"Well, coming back to the explanation I gave before, we had a slower increase in our average rates than you would see in the market, and in particular, that you will see in the spot indexes, whichever one of them you look at. So we feel that there is – even if the spot rates should peak now, there's still some room for us to improve our average rates.
Having said that, we also feel that the spot rates should stay on a reasonably high level and that they should improve from where they are now, because the industry needs a better return than it's been seeing in the last quarters. So we feel there's limited room for downward adjustments. It can come short term. But we will definitely continue our efforts to increase rates until the industry has a satisfactory return."
"Even if the volumes should be unexciting in the second half, which we expect they will be, the solution to this for us is not lowering rates."
"But again, I think we will warn against just looking at capacity utilization as the trigger of rate increases or decreases. It's a mistake we have done along with, I can say respectfully, others in the industry. But it's not the way forward. It's normal for an industry to have excess capacity when growth is slow. And we just have to live with that and avoid dumping our rates. You're not going to get more volumes in total onto the vessels by dumping the rates, because our competitors will dump their rates as well."
"– it's difficult to say where spot rates are moving. We have upped the spot rates Asia, Europe and are at the moment the only one who has been doing that. We've done that towards the end of June and this impacts volume at the moment slightly. We do believe that the competition will follow, which will stabilize and potentially even increase the spot rates over the coming months. But even apart from that, there should be room for us to work on our contracts to increase our average rate over the coming quarters."
"We need stability of rates if we want to keep a reasonable level of earnings.
And I think having learned from 2009 that cutting rates doesn't create more business, maybe quite to the contrary. It's not the solution.
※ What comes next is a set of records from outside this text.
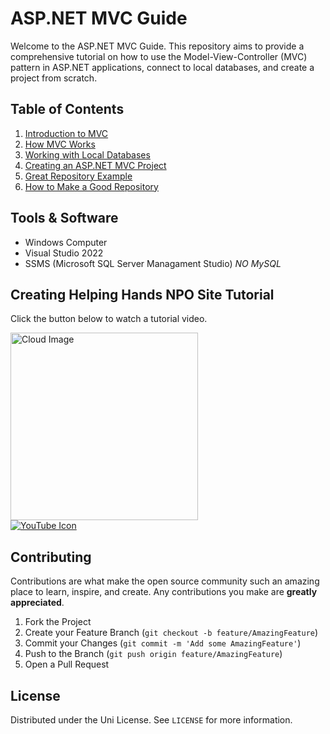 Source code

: # ASP.NET MVC Guide

Welcome to the ASP.NET MVC Guide. This repository aims to provide a comprehensive tutorial on how to use the Model-View-Controller (MVC) pattern in ASP.NET applications, connect to local databases, and create a project from scratch.

## Table of Contents

1. [Introduction to MVC](docs/01-What-is-MVC.md)
2. [How MVC Works](docs/02-How-MVC-Works.md)
3. [Working with Local Databases](docs/03-Working-With-Local-Databases.md)
4. [Creating an ASP.NET MVC Project](docs/04-Creating-an-ASPNET-MVC-Project.md)
5. [Great Repository Example](https://github.com/noturlee/TaskTracker-MVC)
6. [How to Make a Good Repository](docs/05-How-to-Make-a-Good-Repo)

## Tools & Software

- Windows Computer
- Visual Studio 2022
- SSMS (Microsoft SQL Server Managament Studio) *NO MySQL*

## Creating Helping Hands NPO Site Tutorial
Click the button below to watch a tutorial video.

<div align="left">
  <img src="https://media3.giphy.com/media/rrOif8vmuM6g05Zha5/giphy.gif?cid=6c09b9525yudzzl1gio0aotte4jpryu1uy7dlflc01rk9s3i&ep=v1_internal_gif_by_id&rid=giphy.gif&ct=s" alt="Cloud Image" width="300">
</div>

<a href="https://youtu.be/eUV-osuKPpE" target="_blank">
  <img src="https://img.shields.io/badge/YouTube-FF0000?style=for-the-badge&logo=youtube&logoColor=white" alt="YouTube Icon">
</a>

## Contributing

Contributions are what make the open source community such an amazing place to learn, inspire, and create. Any contributions you make are **greatly appreciated**.

1. Fork the Project
2. Create your Feature Branch (`git checkout -b feature/AmazingFeature`)
3. Commit your Changes (`git commit -m 'Add some AmazingFeature'`)
4. Push to the Branch (`git push origin feature/AmazingFeature`)
5. Open a Pull Request

## License

Distributed under the Uni License. See `LICENSE` for more information.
We need to maintain acceptable rates and the customer also need to understand that if they want investments in the industry and good service, they have to look at the total cost of transportation and production in their results, not just on $50 more or less per container."
"Well, I think the real issue here is industry conduct and I can't talk for the industry, but I can talk for us, that we feel that are maintaining our market share at the moment on a reasonable level and we have seen rates go up as a consequence of us behaving maybe less aggressive than we have in the past, and that's what we intend to do.
What the industry does is outside our, of course, influence. We can't influence that. But I think in general, the industry understands that you don't grow the market by cutting rates and when you cut rates, competitors follow. So it's really down to that and we've been through a number of iterations and we get wiser every time."
Agree...though there are a few timing issues that we saw with Maersk. 1.) Their fuel costs went up, even though bunker prices went down...this was due to inventory timing issues 2.) annual contracts were lower than the spot market so, business did not fully reflect the GRIs. Same could hold true for CMA in Q2.